16.12.2015
Autor: Tim Griese / SuperMittwoch Alsdorf
Im Teil- und Tauschring konnten Flüchtlinge Collagen anfertigen und so ihre Gefühle ausdrücken
ALSDORF. Im Teil- und Tauschring in Alsdorf herrscht Hochbetrieb – nicht nur im Ladenlokal, wo viele Menschen die dort angebotenen´Kleidungsstücke begutachten, anprobieren und mitnehmen. Auch nebenan an einem großen Tischkreis ist einiges los: Große Pappbögen, Zeitungsschnipsel, Stifte, Scheren und Klebstofftuben stapeln sich zwischen Kerzen und Gebäck aus dem Nahen Osten.

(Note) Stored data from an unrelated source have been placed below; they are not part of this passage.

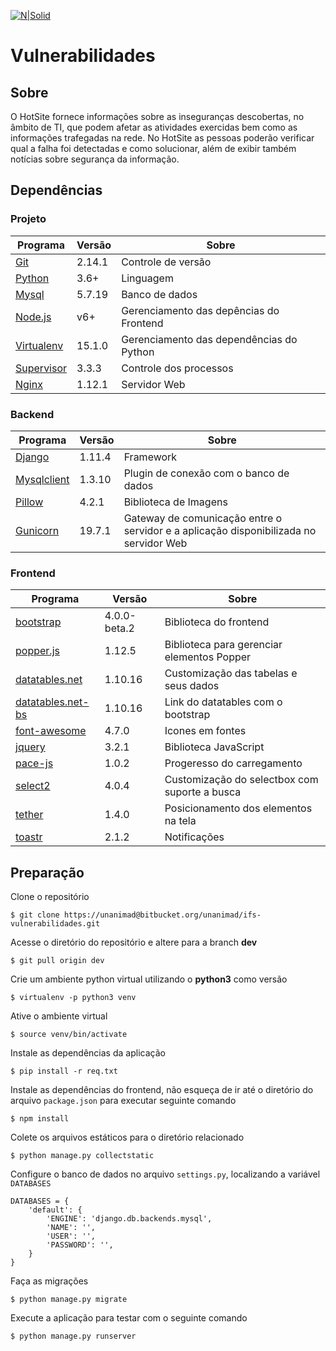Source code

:[![N|Solid](http://www.ifs.edu.br/comunicacao/images/Imagens/Marcas/IFS_puro/IFS---horizontal-01.png)](http://www.ifs.edu.br/)
# Vulnerabilidades

## Sobre
O HotSite fornece informações sobre as inseguranças descobertas, no âmbito de TI, que podem afetar as atividades exercidas bem como as informações trafegadas na rede. No HotSite as pessoas poderão verificar qual a falha foi detectadas e como solucionar, além de exibir também notícias sobre segurança da informação.

## Dependências
### Projeto
| Programa | Versão | Sobre |
| ----- | ----- | ----- |
| [Git](https://github.com/) | 2.14.1 | Controle de versão
| [Python](https://www.python.org/) | 3.6+ | Linguagem
| [Mysql](https://www.mysql.com/) | 5.7.19 | Banco de dados
| [Node.js](https://nodejs.org/) | v6+ | Gerenciamento das depências do Frontend
| [Virtualenv](https://virtualenv.pypa.io/) | 15.1.0 | Gerenciamento das dependências do Python
| [Supervisor](http://supervisord.org/) | 3.3.3 | Controle dos processos
| [Nginx](https://nginx.org/en/) | 1.12.1 | Servidor Web

### Backend
| Programa | Versão | Sobre |
| ----- | ----- | ----- |
| [Django](https://www.djangoproject.com/) | 1.11.4 | Framework
| [Mysqlclient](https://pypi.python.org/pypi/mysqlclient/1.3.10) | 1.3.10 | Plugin de conexão com o banco de dados
| [Pillow](https://pillow.readthedocs.io/en/4.2.x/) | 4.2.1 | Biblioteca de Imagens
| [Gunicorn](http://gunicorn.org/) | 19.7.1 | Gateway de comunicação entre o servidor e a aplicação disponibilizada no servidor Web

### Frontend 
| Programa | Versão | Sobre |
| ----- | ----- | ----- |
| [bootstrap](getbootstrap.com/) | 4.0.0-beta.2 | Biblioteca do frontend
| [popper.js](https://popper.js.org/) | 1.12.5 |  Biblioteca para gerenciar elementos Popper
| [datatables.net](https://datatables.net) | 1.10.16 | Customização das tabelas e seus dados
| [datatables.net-bs](https://datatables.net) | 1.10.16 | Link do datatables com o bootstrap
| [font-awesome](http://fontawesome.io/) | 4.7.0 | Icones em fontes
| [jquery](https://jquery.com/) | 3.2.1 | Biblioteca JavaScript
| [pace-js](github.hubspot.com/pace/docs/welcome/) | 1.0.2 | Progeresso do carregamento
| [select2](https://select2.github.io/) | 4.0.4 | Customização do selectbox com suporte a busca
| [tether](tether.io/) | 1.4.0 | Posicionamento dos elementos na tela
| [toastr](https://github.com/CodeSeven/toastr) | 2.1.2 | Notificações

## Preparação
Clone o repositório

```
$ git clone https://unanimad@bitbucket.org/unanimad/ifs-vulnerabilidades.git
```
Acesse o diretório do repositório e altere para a branch **dev**
```
$ git pull origin dev
```

Crie um ambiente python virtual utilizando o **python3** como versão
```
$ virtualenv -p python3 venv
```

Ative o ambiente virtual
```
$ source venv/bin/activate
```

Instale as dependências da aplicação
```
$ pip install -r req.txt
```

Instale as dependências do frontend, não esqueça de ir até o diretório do arquivo `package.json` para executar seguinte comando
```
$ npm install
```

Colete os arquivos estáticos para o diretório relacionado
```
$ python manage.py collectstatic
```

Configure o banco de dados no arquivo `settings.py`, localizando a variável `DATABASES`
```
DATABASES = {
    'default': {
        'ENGINE': 'django.db.backends.mysql',
        'NAME': '',
        'USER': '',
        'PASSWORD': '',
    }
}
```

Faça as migrações
```
$ python manage.py migrate 
```

Execute a aplicação para testar com o seguinte comando
```
$ python manage.py runserver
```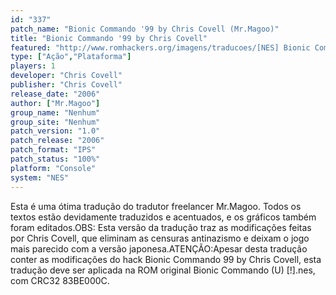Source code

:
 ```yaml
---
id: "337"
patch_name: "Bionic Commando '99 by Chris Covell (Mr.Magoo)"
title: "Bionic Commando '99 by Chris Covell"
featured: "http://www.romhackers.org/imagens/traducoes/[NES] Bionic Commando 99 by Chris Covell - Mr.Magoo - 1.png"
type: ["Ação","Plataforma"]
players: 1
developer: "Chris Covell"
publisher: "Chris Covell"
release_date: "2006"
author: ["Mr.Magoo"]
group_name: "Nenhum"
group_site: "Nenhum"
patch_version: "1.0"
patch_release: "2006"
patch_format: "IPS"
patch_status: "100%"
platform: "Console"
system: "NES"
---
```


Esta é uma ótima tradução do tradutor freelancer Mr.Magoo. Todos os textos estão devidamente traduzidos e acentuados, e os gráficos também foram editados.OBS: Esta versão da tradução traz as modificações feitas por Chris Covell, que eliminam as censuras antinazismo e deixam o jogo mais parecido com a versão japonesa.ATENÇÃO:Apesar desta tradução conter as modificações do hack Bionic Commando 99 by Chris Covell, esta tradução deve ser aplicada na ROM original Bionic Commando (U) [!].nes, com CRC32 83BE000C.
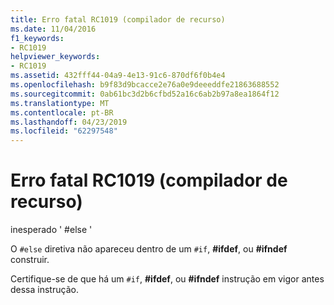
 ```yaml
---
title: Erro fatal RC1019 (compilador de recurso)
ms.date: 11/04/2016
f1_keywords:
- RC1019
helpviewer_keywords:
- RC1019
ms.assetid: 432fff44-04a9-4e13-91c6-870df6f0b4e4
ms.openlocfilehash: b9f83d9bcacce2e76a0e9deeeddfe21863688552
ms.sourcegitcommit: 0ab61bc3d2b6cfbd52a16c6ab2b97a8ea1864f12
ms.translationtype: MT
ms.contentlocale: pt-BR
ms.lasthandoff: 04/23/2019
ms.locfileid: "62297548"
---
```

# <a name="resource-compiler-fatal-error-rc1019"></a>Erro fatal RC1019 (compilador de recurso)

inesperado ' #else '

O `#else` diretiva não apareceu dentro de um `#if`, **#ifdef**, ou **#ifndef** construir.

Certifique-se de que há um `#if`, **#ifdef**, ou **#ifndef** instrução em vigor antes dessa instrução.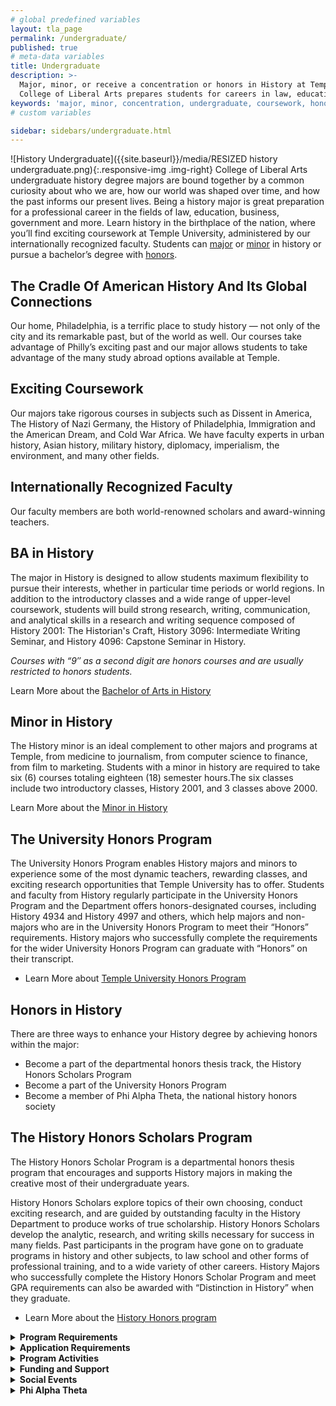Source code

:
 ```yaml
---
# global predefined variables
layout: tla_page
permalink: /undergraduate/
published: true
# meta-data variables
title: Undergraduate
description: >-
  Major, minor, or receive a concentration or honors in History at Temple University. Coursework in the
  College of Liberal Arts prepares students for careers in law, education, business, government, and more.
keywords: 'major, minor, concentration, undergraduate, coursework, honors, funding, alpha theta'
# custom variables

sidebar: sidebars/undergraduate.html
---
```

![History Undergraduate]({{site.baseurl}}/media/RESIZED history undergraduate.png){:.responsive-img .img-right}
College of Liberal Arts undergraduate history degree majors are bound together by a common curiosity about who we are, how our world was shaped over time, and how the past informs our present lives. Being a history major is great preparation for a professional career in the fields of law, education, business, government and more. Learn history in the birthplace of the nation, where you’ll find exciting coursework at Temple University, administered by our internationally recognized faculty. Students can [major](#ba-in-history) or [minor](#minor-in-history) in history or pursue a bachelor’s degree with [honors](#honors-in-history).

## The Cradle Of American History And Its Global Connections
Our home, Philadelphia, is a terrific place to study history — not only of the city and its remarkable past, but of the world as well. Our courses take advantage of Philly’s exciting past and our major allows students to take advantage of the many study abroad options available at Temple.

## Exciting Coursework
Our majors take rigorous courses in subjects such as Dissent in America, The History of Nazi Germany, the History of Philadelphia, Immigration and the American Dream, and Cold War Africa. We have faculty experts in urban history, Asian history, military history, diplomacy, imperialism, the environment, and many other fields.

## Internationally Recognized Faculty
Our faculty members are both world-renowned scholars and award-winning teachers.

## BA in History
The major in History is designed to allow students maximum flexibility to pursue their interests, whether in particular time periods or world regions. In addition to the introductory classes and a wide range of upper-level coursework, students will build strong research, writing, communication, and analytical skills in a research and writing sequence composed of History 2001: The Historian's Craft, History 3096: Intermediate Writing Seminar, and History 4096: Capstone Seminar in History. 

_Courses with “9″ as a second digit are honors courses and are usually restricted to honors students._

Learn More about the [Bachelor of Arts in History](http://bulletin.temple.edu/undergraduate/liberal-arts/history/ba-history/)

## Minor in History
The History minor is an ideal complement to other majors and programs at Temple, from medicine to journalism, from computer science to finance, from film to marketing. Students with a minor in history are required to take six (6) courses totaling eighteen (18) semester hours.The six classes include two introductory classes, History 2001, and 3 classes above 2000.

Learn More about the [Minor in History](http://bulletin.temple.edu/undergraduate/liberal-arts/history/minor-history/)

## The University Honors Program
The University Honors Program enables History majors and minors to experience some of the most dynamic teachers, rewarding classes, and exciting research opportunities that Temple University has to offer.  Students and faculty from History regularly participate in the University Honors Program and the Department offers honors-designated courses, including History 4934 and History 4997 and others, which help majors and non-majors who are in the University Honors Program to meet their “Honors” requirements. History majors who successfully complete the requirements for the wider University Honors Program can graduate with “Honors” on their transcript. 

- Learn More about [Temple University Honors Program](https://honors.temple.edu/)

## Honors in History
There are three ways to enhance your History degree by achieving honors within the major:

- Become a part of the departmental honors thesis track, the History Honors Scholars Program
- Become a part of the University Honors Program
- Become a member of Phi Alpha Theta, the national history honors society

## The History Honors Scholars Program
The History Honors Scholar Program is a departmental honors thesis program that encourages and supports History majors in making the creative most of their undergraduate years.

History Honors Scholars explore topics of their own choosing, conduct exciting research, and are guided by outstanding faculty in the History Department to produce works of true scholarship. History Honors  Scholars develop the analytic, research, and writing skills necessary for success in many fields. Past participants in the program have gone on to graduate programs in history and other subjects, to law school and other forms of professional training, and to a wide variety of other careers.  History Majors who successfully complete the History Honors Scholar Program and meet GPA requirements can also be awarded with “Distinction in History” when they graduate.

- Learn More about the [History Honors program](http://bulletin.temple.edu/undergraduate/liberal-arts/history/ba-history/)

<details>
  <summary><strong>Program Requirements</strong></summary>
<blockquote>  
  <p>  
  The heart of the History Honors Scholar Program is the thesis, which gives students an opportunity to undertake in-depth historical 
  research and writing on a topic of their own choosing. In doing this, they are mentored by faculty in the History Department and part 
  of a cohort of other engaged and talented students undertaking their own research projects. The final version of the thesis will be
  required to be between 7000 and 10000 words, not including notes and bibliography. This is approximately the length of articles
  published in academic history journals. Students will also present on their work.
  </p>
</blockquote>
  
  <blockquote>  
    <p>  
   The program runs on an annual basis and participants take two, three-credit courses during a single academic year. In the Fall 
   semester, students take History 4934 “Honors Historiography and Research Methods.” In this course, students develop their thesis 
   topics and work on researching them in primary and secondary sources. In the Spring semester, students take History 4997 “Honors 
   Thesis Seminar”. In this course, students complete their research and write, revise, and present their final thesis. Both of these
   courses are required for program participants and there are no substitutions possible. Completing History 4997 and the honors thesis 
   fulfills the “Capstone” writing requirement for History Majors. History majors need to separately fulfill the “Intermediate” writing 
   requirement for major, typically before they participate in the History Honors Scholar Program.
  </p>
 </blockquote>
    
  <blockquote>  
    <p>  
    Students who are double majors (including those in the Secondary Education/Social Studies and History joint degree program), 
    students with minors, transfer students, students studying abroad, and other types of students have all participated in the History 
    Honors Scholar Program in recent years. Interested students in such situations are encouraged to contact the program director as 
    early as possible to discuss how they might fit the thesis program into their academic plans. 
  </p>
 </blockquote>
 
  <blockquote>  
    <p>  
  The History Honors Scholar Program is a departmental honors program. It is separate from the University Honors program.  History  
  majors interested in the History Honors Scholar program are not required to be part of the University Honors program, but they can be 
  and the two programs are complimentary. Every year, the History Honors Scholars program includes some students who are in the 
  University Honors program and some who are not.
  </p>
 </blockquote>
</details>

<details>
  <summary><strong>Application Requirements</strong></summary>
<blockquote>  
  <p>  
  Writing an honors thesis is a challenging and rewarding endeavor.  Applicants for the History Honors Scholar Program should normally   
  have an overall GPA of 3.4 or higher and a GPA of 3.4 or higher within history courses. Most students who participate in the program 
  do so in their “junior” (60 or more credits earned) or “senior” (90 or more credits earned) years.
  </p>
</blockquote>
  
  <blockquote>  
    <p>  
    Admission to the program requires the recommendation of a faculty member in History and is at the discretion of the History 
    Department. 
  </p>
 </blockquote>
 
  <blockquote>  
    <p>  
    For more information or to apply to the History Honors Scholar Program contact the program director <a href="mailto:tglasson@temple.edu">Associate Professor, Travis Glasson.</a>
  </p>
 </blockquote>
</details>

<details>
  <summary><strong>Program Activities</strong></summary>
<blockquote>  
  <p>  
  Graduating students in the Honors Program participate in an Honors Symposium in the late spring of their graduating year. At the    
  symposium students will present a ten-minute long synopsis of their Honors Thesis to the community of History Majors and faculty. The 
  presentations describe their thesis journey: how they formulated their thesis problem, what kinds of sources they used to investigate 
  their problem, and their reflections on their arguments and findings.
  </p>
 </blockquote>
</details>

<details>
  <summary><strong>Funding and Support</strong></summary>
<blockquote>  
  <p>  
  Honors Students can apply for financial support to cover research related activities, such as visits to archives, travel to present 
  scholarly papers etc., up to $2,000 through the <a href="http://www.temple.edu/vpus/opportunities/">Undergraduate Research Incentive Fund.</a>
There are also funds available in the <a href="http://www.temple.edu/vpus/opportunities/researchscholars.htm">Diamond Research Scholars program.</a> Honors students are also encouraged to submit their completed thesis to the <a href="http://guides.temple.edu/libraryprize">Library Prize for Undergraduate Research.</a>
  </p>
 </blockquote>
</details>

<details>
  <summary><strong>Social Events</strong></summary>
<blockquote>  
  <p>  
  The History Department will host an HONORS box lunch at the opening of each semester to encourage the growth of a vibrant community of 
  undergraduate scholars.
  </p>
 </blockquote>
</details>

<details>
  <summary><strong>Phi Alpha Theta</strong></summary>
<blockquote>  
  <p>  
  Phi Alpha Theta is a national History Honors Society that is open to both history majors and non-majors who have completed more than 
  12 credits in history and achieved a history GPA of 3.25 and a cumulative GPA of 3.1. To join Phi Alpha Theta you do not need to 
  participate in the History Honors Scholars Program or the University Honors Program. For more information, contact the Phi Alpha Theta   adviser: <a href="mailto:mrickett@temple.edu">Associate Professor , Monica Ricketts.</a>
  </p>
 </blockquote>
</details>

An diesem Vormittag findet zum zweiten Mal das Kreativcafé statt, das sich in erster Linie an männliche Flüchtlinge richtet. Sechs Besucher sind gekommen. Andrea Hoffmann freut sich über die gute Resonanz. Sie ist Projektleiterin des Teil- und Tauschrings, einem Projekt der Katholischen Arbeitnehmerbewegung, Diözesanverband Aachen, und der Pfarre St. Castor, das als Teil eines Projektverbundes von ABBBA und der Stadt Alsdorf unterstützt wird. Im Kreativcafé soll den Flüchtlingen die Möglichkeit gegeben werden, auf gestalterische Weise mit den Gründen ihrer Flucht, ihren Erlebnissen in den Heimatländern und auf ihrer Reise sowie den Perspektiven und Wünschen in Deutschland umzugehen. Es entstehen Collagen, die jetzt im Schaufenster in der Luisenpassage zu sehen sind.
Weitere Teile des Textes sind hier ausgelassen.